De l'ADN inattendu retrouvé sur le suaire de Turin, une "origine indienne" suggérée

De l'ADN inattendu retrouvé sur le suaire de Turin, une "origine indienne" suggérée Des traces ADN insoupçonnées ont été détectées sur le suaire de Turin, qui est considéré par certains croyants comme le linceul de Jésus-Christ.

Le suaire de Turin a-t-il vraiment entouré le corps de Jésus-Christ ? Pour résoudre le mystère de ce drap de lin jauni conservé à la chapelle de Guarini de la cathédrale Saint-Jean-Baptiste de Turin en Italie, les scientifiques continuent de l'étudier. Sur le tissu de 4,4 mètres sur 1,1 mètre se distingue l'image floue d'un homme de face et de dos, marqué par des blessures qui pourraient être liées à une crucifixion. Pour de nombreux catholiques, ce sont celles laissées par Jésus après son passage sur la Croix, le tissu lui aurait ainsi servi de linceul. Pourtant, les études scientifiques qui se sont succédées ont penché pour une origine médiévale, avec notamment une datation au carbone 14 réalisée en 1989, estimant sa création entre 1260 et 1390. L'année dernière, d'autres travaux ont estimé que la figure qui est sur le tissu a été imprégnée par une sculpture en bas-relief et non par un corps humain. Les chercheurs ont obtenu ce résultat en comparant la façon dont un tissu tombe sur un corps humain et sur une sculpture. 

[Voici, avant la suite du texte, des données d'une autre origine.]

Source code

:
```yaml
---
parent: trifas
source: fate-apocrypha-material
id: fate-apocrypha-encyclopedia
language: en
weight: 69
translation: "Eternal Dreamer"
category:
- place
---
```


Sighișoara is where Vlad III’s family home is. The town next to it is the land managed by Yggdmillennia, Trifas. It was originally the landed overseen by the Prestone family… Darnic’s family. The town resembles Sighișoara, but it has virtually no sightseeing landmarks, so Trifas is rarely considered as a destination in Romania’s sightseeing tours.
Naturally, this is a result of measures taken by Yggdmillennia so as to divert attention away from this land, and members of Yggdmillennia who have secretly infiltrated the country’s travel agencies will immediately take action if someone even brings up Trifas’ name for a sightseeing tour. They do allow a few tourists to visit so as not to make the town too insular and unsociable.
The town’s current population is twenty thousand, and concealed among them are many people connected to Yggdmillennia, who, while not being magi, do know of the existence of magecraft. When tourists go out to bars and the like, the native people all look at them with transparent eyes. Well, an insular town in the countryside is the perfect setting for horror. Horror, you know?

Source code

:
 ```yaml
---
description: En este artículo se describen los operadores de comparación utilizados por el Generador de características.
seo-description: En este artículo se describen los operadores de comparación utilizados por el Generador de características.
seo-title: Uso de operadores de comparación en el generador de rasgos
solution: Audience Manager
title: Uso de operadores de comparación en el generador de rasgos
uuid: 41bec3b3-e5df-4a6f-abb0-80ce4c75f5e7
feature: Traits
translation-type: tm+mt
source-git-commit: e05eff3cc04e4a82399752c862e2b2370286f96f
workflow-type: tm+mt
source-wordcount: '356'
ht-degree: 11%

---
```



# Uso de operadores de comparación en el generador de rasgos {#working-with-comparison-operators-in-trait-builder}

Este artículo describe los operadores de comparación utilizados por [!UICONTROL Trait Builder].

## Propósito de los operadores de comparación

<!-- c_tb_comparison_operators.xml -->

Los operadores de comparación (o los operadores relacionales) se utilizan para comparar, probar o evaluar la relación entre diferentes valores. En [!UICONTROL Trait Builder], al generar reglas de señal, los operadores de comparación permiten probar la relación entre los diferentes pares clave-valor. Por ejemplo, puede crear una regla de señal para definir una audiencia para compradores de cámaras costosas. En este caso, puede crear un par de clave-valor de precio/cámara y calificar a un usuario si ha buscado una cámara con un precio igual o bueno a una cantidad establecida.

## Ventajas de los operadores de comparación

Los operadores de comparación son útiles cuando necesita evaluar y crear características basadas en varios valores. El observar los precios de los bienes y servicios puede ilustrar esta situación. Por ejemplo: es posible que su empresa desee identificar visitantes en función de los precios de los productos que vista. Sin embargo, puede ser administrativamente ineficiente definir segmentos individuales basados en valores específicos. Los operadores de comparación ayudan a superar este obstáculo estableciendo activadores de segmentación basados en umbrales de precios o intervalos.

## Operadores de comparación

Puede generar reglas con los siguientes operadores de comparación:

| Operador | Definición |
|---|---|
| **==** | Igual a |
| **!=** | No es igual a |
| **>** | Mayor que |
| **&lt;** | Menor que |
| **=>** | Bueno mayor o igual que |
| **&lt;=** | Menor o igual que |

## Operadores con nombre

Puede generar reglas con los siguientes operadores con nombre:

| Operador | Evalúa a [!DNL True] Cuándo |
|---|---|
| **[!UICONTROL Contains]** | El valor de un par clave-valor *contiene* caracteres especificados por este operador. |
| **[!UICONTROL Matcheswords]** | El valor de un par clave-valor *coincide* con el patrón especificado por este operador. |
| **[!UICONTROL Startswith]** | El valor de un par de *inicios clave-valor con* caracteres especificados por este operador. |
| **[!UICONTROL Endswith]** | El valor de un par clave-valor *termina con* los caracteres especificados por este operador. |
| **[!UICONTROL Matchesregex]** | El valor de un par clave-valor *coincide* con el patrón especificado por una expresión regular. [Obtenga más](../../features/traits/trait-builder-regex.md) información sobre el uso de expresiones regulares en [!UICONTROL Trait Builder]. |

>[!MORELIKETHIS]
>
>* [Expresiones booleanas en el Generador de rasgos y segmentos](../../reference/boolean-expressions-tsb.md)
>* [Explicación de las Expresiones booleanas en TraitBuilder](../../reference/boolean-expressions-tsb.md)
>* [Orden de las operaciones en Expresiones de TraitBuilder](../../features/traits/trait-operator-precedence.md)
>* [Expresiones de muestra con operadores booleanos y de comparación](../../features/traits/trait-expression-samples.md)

Une nouvelle analyse ADN basée sur des échantillons prélevés en 1978, mais avec des méthodes modernes comme la métagénomique, qui permet un examen complet, a été récemment réalisée et les résultats ont été publiés dans une étude. Des traces humaines, dont celles de celui qui a collecté l'échantillon, ont été trouvées. Les chercheurs ont également mis la main sur de l'ADN de corail rouge méditerranéen, qui pourrait laisser suggérer une origine méditerranéenne ou un passage par les régions du sud. La présence du corail pourrait toutefois avoir une autre explication : les "crucifix, chapelets ou reliquaires en corail dont nous savons qu'ils ont été placés au contact du tissu".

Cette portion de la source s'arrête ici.